Le matin de Noël de 1964, j’ai découvert un Teppaz là où j’espérais un beau livre. C’était un modèle Oscar, blanc cassé, je m’en souviens. Et j’en ai pris grand soin, je promets. Quand je l’ai donné, sept ou huit ans plus tard, à une petite-cousine qui lorgnait dessus, la couleur n’avait pas bougé. Moi, j’étais passé à la stéréo. Et j’en ai mis du temps avant de regretter le son du haut-parleur niché dans le couvercle. Jusqu’à ce qu’il remonte comme une madeleine un jour de Cidisc, à Paris. C’est le rendez-vous des collectionneurs de disques. Deux fois par an, on s’y presse. Certains même font la queue deux heures avant l’ouverture (et il faut y aller porte de Champerret quand on n’habite pas celle d’à côté – c’est un voyage) histoire d’être le premier à mettre la main sur le 45-tours Philips 432 724 BE sans titres sur la pochette (une bizarrerie due à l’inattention d’un ouvrier d’imprimerie, vite rattrapée par un de ses collègues, mais quelques exemplaires ne sont pas passés au pilon), des fois qu’un marchand spécialisé en Johnny Hallyday en aurait un exemplaire sous le comptoir. Cette fois-là, j’ai à peine dépassé l’entrée, happé par un stand où étaient exposés des Teppaz couvés des yeux, aux verres épais, par un mec un peu gras et lunaire. J’ai pointé un tourne-disque d’un index que je voulais pas plus ému que ça :
« Vous le vendez combien ? » j’ai demandé.
Le bonhomme a dit un prix non négociable, qui se payait en francs liquides. Pour être heureux, on paie comptant.
Comme je n’avais guère sur moi que de quoi acheter le 45-tours Polydor 27311 de Leny Escudero, et, pourquoi pas, le numéro 36 de Salut les copains, où pages 22 à 25 et 120 Jean-Marc Pascal et Benjamin Auger racontent leur rencontre avec un Bob Dylan « pas commode », le type m’a écrit à lettres appliquées son adresse. Et nous sommes convenus d’un rendez-vous.
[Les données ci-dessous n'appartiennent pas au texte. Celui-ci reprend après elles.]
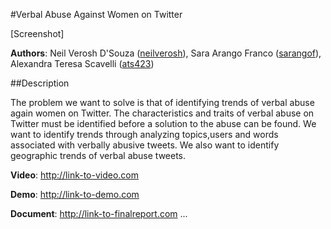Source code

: #Verbal Abuse Against Women on Twitter

[Screenshot]

**Authors**: Neil Verosh D'Souza ([neilverosh](https://github.com/neilverosh)), Sara Arango Franco ([sarangof](https://github.com/sarangof)), Alexandra Teresa Scavelli ([ats423](https://github.com/ats423))

##Description

The problem we want to solve is that of identifying trends of verbal abuse again women on Twitter. The characteristics and traits of verbal abuse on Twitter must be identified before a solution to the abuse can be found. We want to identify trends through analyzing topics,users and words associated with verbally abusive tweets. We also want to identify geographic trends of verbal abuse tweets.

**Video**: http://link-to-video.com

**Demo**: http://link-to-demo.com

**Document**: http://link-to-finalreport.com ...



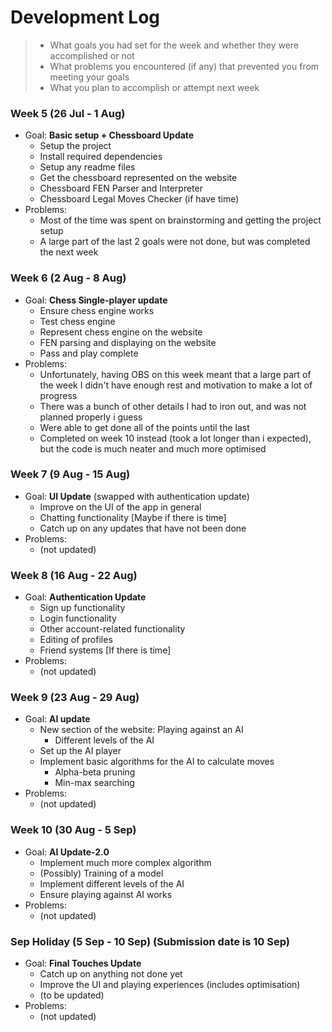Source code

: # **Development Log**

> - What goals you had set for the week and whether they were accomplished or not
> - What problems you encountered (if any) that prevented you from meeting your goals
> - What you plan to accomplish or attempt next week

### **Week 5 (26 Jul - 1 Aug)**

- Goal: **Basic setup + Chessboard Update**
  - Setup the project
  - Install required dependencies
  - Setup any readme files
  - Get the chessboard represented on the website
  - Chessboard FEN Parser and Interpreter
  - Chessboard Legal Moves Checker (if have time)
- Problems:
  - Most of the time was spent on brainstorming and getting the project setup
  - A large part of the last 2 goals were not done, but was completed the next week

### **Week 6 (2 Aug - 8 Aug)**

- Goal: **Chess Single-player update**
  - Ensure chess engine works
  - Test chess engine
  - Represent chess engine on the website
  - FEN parsing and displaying on the website
  - Pass and play complete
- Problems:
  - Unfortunately, having OBS on this week meant that a large part of the week I didn't have enough rest and motivation to make a lot of progress
  - There was a bunch of other details I had to iron out, and was not planned properly i guess
  - Were able to get done all of the points until the last
  - Completed on week 10 instead (took a lot longer than i expected), but the code is much neater and much more optimised

### **Week 7 (9 Aug - 15 Aug)**

- Goal: **UI Update** (swapped with authentication update)
  - Improve on the UI of the app in general
  - Chatting functionality [Maybe if there is time]
  - Catch up on any updates that have not been done
- Problems:
  - (not updated)

### **Week 8 (16 Aug - 22 Aug)**

- Goal: **Authentication Update**
  - Sign up functionality
  - Login functionality
  - Other account-related functionality
  - Editing of profiles
  - Friend systems [If there is time]
- Problems:
  - (not updated)

### **Week 9 (23 Aug - 29 Aug)**

- Goal: **AI update**
  - New section of the website: Playing against an AI
    - Different levels of the AI
  - Set up the AI player
  - Implement basic algorithms for the AI to calculate moves
    - Alpha-beta pruning
    - Min-max searching
- Problems:
  - (not updated)

### **Week 10 (30 Aug - 5 Sep)**

- Goal: **AI Update-2.0**
  - Implement much more complex algorithm
  - (Possibly) Training of a model
  - Implement different levels of the AI
  - Ensure playing against AI works
- Problems:
  - (not updated)

### **Sep Holiday (5 Sep - 10 Sep)** (Submission date is 10 Sep)

- Goal: **Final Touches Update**
  - Catch up on anything not done yet
  - Improve the UI and playing experiences (includes optimisation)
  - (to be updated)
- Problems:
  - (not updated)
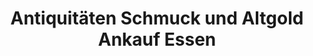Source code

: ---
title: "Antiquitäten Schmuck und Altgold Ankauf Essen"
url: /essen/antiquitaeten-schmuck-und-altgold-ankauf-essen/
shop: Antiquitäten
---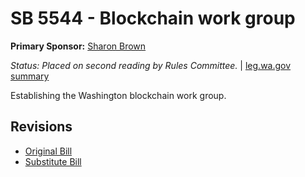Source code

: # SB 5544 - Blockchain work group
**Primary Sponsor:** [Sharon Brown](/person/leg/sharon.brown.md)

*Status: Placed on second reading by Rules Committee.* | [leg.wa.gov summary](https://app.leg.wa.gov/billsummary?BillNumber=5544&Year=2021)

Establishing the Washington blockchain work group.

## Revisions
* [Original Bill](1/)
* [Substitute Bill](S/)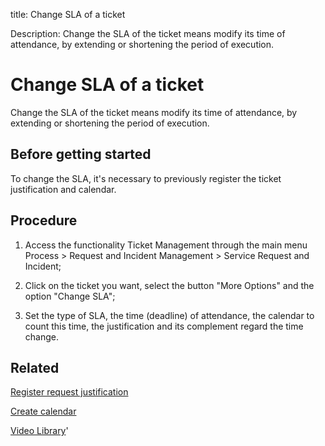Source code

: title: Change SLA of a ticket

Description: Change the SLA of the ticket means modify its time of attendance, by extending or shortening the period of execution.

# Change SLA of a ticket
Change the SLA of the ticket means modify its time of attendance, by extending or shortening the period of execution.

Before getting started
--------------------------

To change the SLA, it's necessary to previously register the ticket
justification and calendar.

Procedure
-------------

1.  Access the functionality Ticket Management through the main menu Process \>
    Request and Incident Management \> Service Request and Incident;

2.  Click on the ticket you want, select the button "More Options" and the option "Change SLA";

3.  Set the type of SLA, the time (deadline) of attendance, the calendar to
    count this time, the justification and its complement regard the time
    change.

Related
-----------

[Register request justification](/en-us/citsmart-platform-9/processes/portfolio-and-catalog/configuration/register-request-justification.html)

[Create calendar](/en-us/citsmart-platform-9/platform-administration/time/create-calendar.html)

<i class='fa fa-youtube-play  fa-2x' style='color:#97ce17;vertical-align: middle;'> </i> [Video Library](https://www.youtube.com/playlist?list=PLB5qK2uzf2RNrJnhiXj3dbmgsm9-quhfz)'

<!-- !!! tip "About"

    <b>Product/Version:</b> CITSmart | 9.00 &nbsp;&nbsp;
    <b>Updated:</b>01/03/2021 – Larissa Lourenço
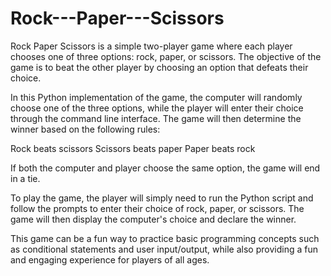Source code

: # Rock---Paper---Scissors
Rock Paper Scissors is a simple two-player game where each player chooses one of three options: rock, paper, or scissors. The objective of the game is to beat the other player by choosing an option that defeats their choice.

In this Python implementation of the game, the computer will randomly choose one of the three options, while the player will enter their choice through the command line interface. The game will then determine the winner based on the following rules:

Rock beats scissors
Scissors beats paper
Paper beats rock

If both the computer and player choose the same option, the game will end in a tie.

To play the game, the player will simply need to run the Python script and follow the prompts to enter their choice of rock, paper, or scissors. The game will then display the computer's choice and declare the winner.

This game can be a fun way to practice basic programming concepts such as conditional statements and user input/output, while also providing a fun and engaging experience for players of all ages.
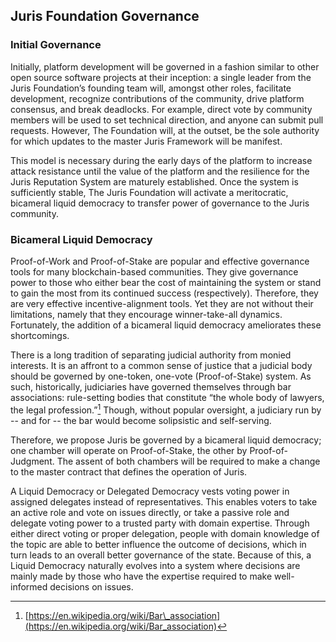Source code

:## Juris Foundation Governance

### Initial Governance

Initially, platform development will be governed in a fashion similar to other open source software projects at their inception: a single leader from the Juris Foundation’s founding team will, amongst other roles, facilitate development, recognize contributions of the community, drive platform consensus, and break deadlocks. For example, direct vote by community members will be used to set technical direction, and anyone can submit pull requests. However, The Foundation will, at the outset, be the sole authority for which updates to the master Juris Framework will be manifest.

This model is necessary during the early days of the platform to increase attack resistance until the value of the platform and the resilience for the Juris Reputation System are maturely established. Once the system is sufficiently stable, The Juris Foundation will activate a meritocratic, bicameral liquid democracy to transfer power of governance to the Juris community.

### Bicameral Liquid Democracy

Proof-of-Work and Proof-of-Stake are popular and effective governance tools for many blockchain-based communities. They give governance power to those who either bear the cost of maintaining the system or stand to gain the most from its continued success \(respectively\). Therefore, they are very effective incentive-alignment tools. Yet they are not without their limitations, namely that they encourage winner-take-all dynamics. Fortunately, the addition of a bicameral liquid democracy ameliorates these shortcomings.

There is a long tradition of separating judicial authority from monied interests. It is an affront to a common sense of justice that a judicial body should be governed by one-token, one-vote \(Proof-of-Stake\) system. As such, historically, judiciaries have governed themselves through bar associations: rule-setting bodies that constitute “the whole body of lawyers, the legal profession.”[^1] Though, without popular oversight, a judiciary run by -- and for -- the bar would become solipsistic and self-serving.

Therefore, we propose Juris be governed by a bicameral liquid democracy; one chamber will operate on Proof-of-Stake, the other by Proof-of-Judgment. The assent of both chambers will be required to make a change to the master contract that defines the operation of Juris.

A Liquid Democracy or Delegated Democracy vests voting power in assigned delegates instead of representatives. This enables voters to take an active role and vote on issues directly, or take a passive role and delegate voting power to a trusted party with domain expertise. Through either direct voting or proper delegation, people with domain knowledge of the topic are able to better influence the outcome of decisions, which in turn leads to an overall better governance of the state. Because of this, a Liquid Democracy naturally evolves into a system where decisions are mainly made by those who have the expertise required to make well-informed decisions on issues.

[^1]:  [https://en.wikipedia.org/wiki/Bar\_association](https://en.wikipedia.org/wiki/Bar_association)

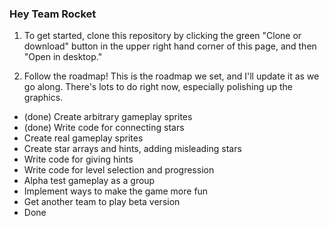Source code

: ### Hey Team Rocket
1. To get started, clone this repository by clicking the green "Clone or download" button in the upper right hand corner of this page, and then "Open in desktop."

2. Follow the roadmap! This is the roadmap we set, and I'll update it as we go along. There's lots to do right now, especially polishing up the graphics.

* (done) Create arbitrary gameplay sprites
* (done) Write code for connecting stars
* Create real gameplay sprites
* Create star arrays and hints, adding misleading stars
* Write code for giving hints
* Write code for level selection and progression
* Alpha test gameplay as a group
* Implement ways to make the game more fun
* Get another team to play beta version
* Done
« Sonnez à l’heure exacte. Je n’ouvre pas si je n’attends personne », m’a-t-il prévenu avant que je m’éloigne.
J’ai tout oublié de sa rue. Sinon qu’elle se trouve dans ces confins du seizième arrondissement, ce Paris où l’on ne va jamais sauf si on y habite. Ou si on s’appelle Patrick Modiano.
Comme j’étais en avance, j’ai un peu traîné dans ce quartier hautain en veillant à ne pas trop m’éloigner de l’immeuble rouge que j’avais pris soin de repérer.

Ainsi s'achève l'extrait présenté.